Saved entries
····················

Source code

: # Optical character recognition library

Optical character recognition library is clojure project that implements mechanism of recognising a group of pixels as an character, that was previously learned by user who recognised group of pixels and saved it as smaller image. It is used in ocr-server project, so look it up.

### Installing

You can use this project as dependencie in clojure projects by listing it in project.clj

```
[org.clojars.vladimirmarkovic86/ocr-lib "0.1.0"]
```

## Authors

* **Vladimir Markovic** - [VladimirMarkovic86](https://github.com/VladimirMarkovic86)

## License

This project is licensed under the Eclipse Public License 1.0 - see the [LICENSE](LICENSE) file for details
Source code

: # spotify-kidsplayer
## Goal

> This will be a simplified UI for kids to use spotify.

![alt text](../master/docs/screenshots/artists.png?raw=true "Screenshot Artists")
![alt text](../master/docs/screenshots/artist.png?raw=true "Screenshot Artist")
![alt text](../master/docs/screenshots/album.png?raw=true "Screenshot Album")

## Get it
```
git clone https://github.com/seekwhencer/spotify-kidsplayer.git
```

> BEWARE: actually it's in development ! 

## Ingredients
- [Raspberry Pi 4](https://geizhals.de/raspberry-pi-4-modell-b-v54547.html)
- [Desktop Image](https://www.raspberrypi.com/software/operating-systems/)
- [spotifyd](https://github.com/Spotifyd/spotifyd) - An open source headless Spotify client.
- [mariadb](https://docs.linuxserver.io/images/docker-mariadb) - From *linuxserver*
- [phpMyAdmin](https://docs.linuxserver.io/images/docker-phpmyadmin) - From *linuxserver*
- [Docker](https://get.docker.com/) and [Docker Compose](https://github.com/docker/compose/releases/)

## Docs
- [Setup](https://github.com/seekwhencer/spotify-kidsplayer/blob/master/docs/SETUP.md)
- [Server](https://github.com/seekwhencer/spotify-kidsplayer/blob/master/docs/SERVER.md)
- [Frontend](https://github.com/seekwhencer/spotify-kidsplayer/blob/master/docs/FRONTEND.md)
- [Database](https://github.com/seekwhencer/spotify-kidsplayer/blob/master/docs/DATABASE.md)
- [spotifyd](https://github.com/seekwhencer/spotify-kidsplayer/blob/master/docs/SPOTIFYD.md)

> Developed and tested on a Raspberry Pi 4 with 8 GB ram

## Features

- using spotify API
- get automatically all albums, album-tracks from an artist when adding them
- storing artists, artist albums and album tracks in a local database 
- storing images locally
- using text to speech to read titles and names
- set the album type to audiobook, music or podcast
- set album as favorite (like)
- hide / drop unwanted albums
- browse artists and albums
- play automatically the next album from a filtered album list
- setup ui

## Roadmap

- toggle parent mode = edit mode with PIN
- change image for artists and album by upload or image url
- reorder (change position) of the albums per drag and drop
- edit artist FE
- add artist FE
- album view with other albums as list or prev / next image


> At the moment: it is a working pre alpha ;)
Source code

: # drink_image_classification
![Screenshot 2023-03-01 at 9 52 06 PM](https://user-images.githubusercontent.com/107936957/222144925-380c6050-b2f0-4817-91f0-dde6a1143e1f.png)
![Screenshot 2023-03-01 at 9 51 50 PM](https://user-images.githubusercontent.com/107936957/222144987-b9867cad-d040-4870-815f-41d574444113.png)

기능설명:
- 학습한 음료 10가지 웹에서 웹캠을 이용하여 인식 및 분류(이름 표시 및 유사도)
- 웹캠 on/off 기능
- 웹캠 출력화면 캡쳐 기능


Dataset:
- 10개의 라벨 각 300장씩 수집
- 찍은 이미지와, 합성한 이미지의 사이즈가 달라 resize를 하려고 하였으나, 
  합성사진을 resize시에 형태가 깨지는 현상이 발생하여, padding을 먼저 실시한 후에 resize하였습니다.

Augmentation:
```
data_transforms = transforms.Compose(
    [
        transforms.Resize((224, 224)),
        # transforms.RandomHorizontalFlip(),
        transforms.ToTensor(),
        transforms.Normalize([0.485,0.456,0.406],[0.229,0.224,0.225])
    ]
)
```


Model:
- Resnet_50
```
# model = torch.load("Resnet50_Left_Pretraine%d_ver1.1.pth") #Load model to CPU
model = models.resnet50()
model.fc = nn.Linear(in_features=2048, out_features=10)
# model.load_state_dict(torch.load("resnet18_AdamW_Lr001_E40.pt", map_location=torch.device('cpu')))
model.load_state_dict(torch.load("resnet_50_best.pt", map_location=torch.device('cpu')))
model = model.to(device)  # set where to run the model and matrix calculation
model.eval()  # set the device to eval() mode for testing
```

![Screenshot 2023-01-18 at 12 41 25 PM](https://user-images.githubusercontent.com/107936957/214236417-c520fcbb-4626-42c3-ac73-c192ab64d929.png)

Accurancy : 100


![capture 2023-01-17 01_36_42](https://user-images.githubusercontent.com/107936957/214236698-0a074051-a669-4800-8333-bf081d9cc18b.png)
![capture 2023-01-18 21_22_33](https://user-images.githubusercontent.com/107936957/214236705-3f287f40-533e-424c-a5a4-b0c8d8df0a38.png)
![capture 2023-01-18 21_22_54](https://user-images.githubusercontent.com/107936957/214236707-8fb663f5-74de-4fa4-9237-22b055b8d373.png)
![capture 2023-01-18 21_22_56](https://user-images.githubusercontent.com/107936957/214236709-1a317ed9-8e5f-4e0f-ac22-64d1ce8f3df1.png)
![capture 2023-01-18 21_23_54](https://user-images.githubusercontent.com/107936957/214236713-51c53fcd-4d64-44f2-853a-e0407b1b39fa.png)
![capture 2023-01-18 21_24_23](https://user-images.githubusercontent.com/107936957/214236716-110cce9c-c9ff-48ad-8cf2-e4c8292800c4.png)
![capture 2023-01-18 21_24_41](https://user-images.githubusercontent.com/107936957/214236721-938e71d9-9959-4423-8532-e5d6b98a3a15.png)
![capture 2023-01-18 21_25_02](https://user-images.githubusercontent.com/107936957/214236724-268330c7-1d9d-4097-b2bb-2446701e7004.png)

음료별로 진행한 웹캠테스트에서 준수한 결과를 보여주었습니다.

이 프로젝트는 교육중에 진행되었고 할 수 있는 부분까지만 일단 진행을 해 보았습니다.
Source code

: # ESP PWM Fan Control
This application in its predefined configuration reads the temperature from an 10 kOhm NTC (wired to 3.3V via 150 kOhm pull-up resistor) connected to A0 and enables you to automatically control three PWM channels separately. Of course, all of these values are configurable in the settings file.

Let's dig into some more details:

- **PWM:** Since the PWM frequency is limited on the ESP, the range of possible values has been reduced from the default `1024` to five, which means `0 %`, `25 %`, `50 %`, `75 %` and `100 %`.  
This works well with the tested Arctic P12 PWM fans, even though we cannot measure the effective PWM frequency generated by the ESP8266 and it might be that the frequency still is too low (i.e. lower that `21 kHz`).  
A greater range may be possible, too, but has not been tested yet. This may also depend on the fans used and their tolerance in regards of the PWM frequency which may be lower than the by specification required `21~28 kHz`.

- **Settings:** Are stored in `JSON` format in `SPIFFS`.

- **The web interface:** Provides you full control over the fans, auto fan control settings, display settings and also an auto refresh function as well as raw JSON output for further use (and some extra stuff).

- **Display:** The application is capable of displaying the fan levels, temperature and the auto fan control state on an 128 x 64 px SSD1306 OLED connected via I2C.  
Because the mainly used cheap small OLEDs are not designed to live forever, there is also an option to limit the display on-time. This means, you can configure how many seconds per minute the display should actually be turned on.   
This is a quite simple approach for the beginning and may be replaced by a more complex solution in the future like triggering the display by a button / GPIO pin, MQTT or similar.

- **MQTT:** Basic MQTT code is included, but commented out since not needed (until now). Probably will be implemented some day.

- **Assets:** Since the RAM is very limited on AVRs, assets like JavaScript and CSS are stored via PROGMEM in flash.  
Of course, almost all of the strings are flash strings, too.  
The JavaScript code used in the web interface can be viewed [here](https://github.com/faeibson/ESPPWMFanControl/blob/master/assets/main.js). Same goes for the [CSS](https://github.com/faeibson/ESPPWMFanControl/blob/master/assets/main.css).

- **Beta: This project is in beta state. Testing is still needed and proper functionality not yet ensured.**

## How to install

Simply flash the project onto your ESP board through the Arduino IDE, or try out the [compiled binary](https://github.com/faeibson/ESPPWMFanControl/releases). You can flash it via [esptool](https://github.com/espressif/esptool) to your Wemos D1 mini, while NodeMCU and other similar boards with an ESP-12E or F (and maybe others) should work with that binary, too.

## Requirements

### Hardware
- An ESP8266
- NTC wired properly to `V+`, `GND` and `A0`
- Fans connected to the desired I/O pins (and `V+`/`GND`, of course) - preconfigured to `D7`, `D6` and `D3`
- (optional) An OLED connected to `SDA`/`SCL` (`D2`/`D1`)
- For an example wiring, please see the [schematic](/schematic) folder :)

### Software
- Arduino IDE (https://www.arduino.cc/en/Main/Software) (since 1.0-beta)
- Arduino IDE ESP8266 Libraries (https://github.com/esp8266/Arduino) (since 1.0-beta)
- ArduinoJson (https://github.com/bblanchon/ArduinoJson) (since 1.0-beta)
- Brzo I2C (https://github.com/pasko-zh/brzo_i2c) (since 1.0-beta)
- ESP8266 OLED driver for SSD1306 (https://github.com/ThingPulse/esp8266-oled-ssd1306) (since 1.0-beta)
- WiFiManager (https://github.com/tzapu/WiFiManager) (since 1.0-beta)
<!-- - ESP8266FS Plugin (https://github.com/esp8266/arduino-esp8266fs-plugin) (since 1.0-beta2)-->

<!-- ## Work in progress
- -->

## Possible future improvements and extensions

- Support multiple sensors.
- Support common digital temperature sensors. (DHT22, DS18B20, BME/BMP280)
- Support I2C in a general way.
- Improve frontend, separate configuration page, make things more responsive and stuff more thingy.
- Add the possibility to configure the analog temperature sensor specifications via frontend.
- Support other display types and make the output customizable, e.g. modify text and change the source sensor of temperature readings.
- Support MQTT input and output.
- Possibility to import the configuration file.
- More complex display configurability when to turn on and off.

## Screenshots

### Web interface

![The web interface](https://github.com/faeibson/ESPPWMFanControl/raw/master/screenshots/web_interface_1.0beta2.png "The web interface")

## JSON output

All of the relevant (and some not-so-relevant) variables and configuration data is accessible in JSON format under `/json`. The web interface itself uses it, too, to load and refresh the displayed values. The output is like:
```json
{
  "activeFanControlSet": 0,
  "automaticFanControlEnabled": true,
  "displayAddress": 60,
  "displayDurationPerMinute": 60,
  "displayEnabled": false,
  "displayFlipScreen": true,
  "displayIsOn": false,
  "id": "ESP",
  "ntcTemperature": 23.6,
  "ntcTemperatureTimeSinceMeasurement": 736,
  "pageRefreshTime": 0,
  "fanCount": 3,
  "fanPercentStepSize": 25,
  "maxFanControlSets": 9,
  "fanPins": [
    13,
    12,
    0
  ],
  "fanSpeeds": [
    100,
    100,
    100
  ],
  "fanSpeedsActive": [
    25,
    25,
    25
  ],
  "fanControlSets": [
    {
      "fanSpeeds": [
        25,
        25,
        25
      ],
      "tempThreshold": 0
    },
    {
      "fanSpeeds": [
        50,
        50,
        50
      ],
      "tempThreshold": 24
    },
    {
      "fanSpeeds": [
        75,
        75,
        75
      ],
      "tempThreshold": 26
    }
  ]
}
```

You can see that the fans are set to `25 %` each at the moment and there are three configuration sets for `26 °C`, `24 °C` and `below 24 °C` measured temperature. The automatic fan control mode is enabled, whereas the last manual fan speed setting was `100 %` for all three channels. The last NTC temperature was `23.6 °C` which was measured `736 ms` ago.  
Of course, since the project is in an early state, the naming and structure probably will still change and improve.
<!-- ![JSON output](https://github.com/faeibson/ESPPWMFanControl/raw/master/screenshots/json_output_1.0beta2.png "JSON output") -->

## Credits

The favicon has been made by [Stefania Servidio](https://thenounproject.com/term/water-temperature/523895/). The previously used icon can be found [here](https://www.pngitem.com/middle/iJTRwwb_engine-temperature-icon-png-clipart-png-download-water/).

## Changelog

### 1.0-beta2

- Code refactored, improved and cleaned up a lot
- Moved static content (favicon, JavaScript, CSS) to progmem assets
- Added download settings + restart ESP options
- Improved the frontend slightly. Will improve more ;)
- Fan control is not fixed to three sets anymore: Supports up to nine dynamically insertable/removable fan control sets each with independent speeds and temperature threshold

····················

# Task item:
Look through the entries above; copy each line where the string "tracks" appears.

# Answer section:
- get automatically all albums, album-tracks from an artist when adding them
- storing artists, artist albums and album tracks in a local database 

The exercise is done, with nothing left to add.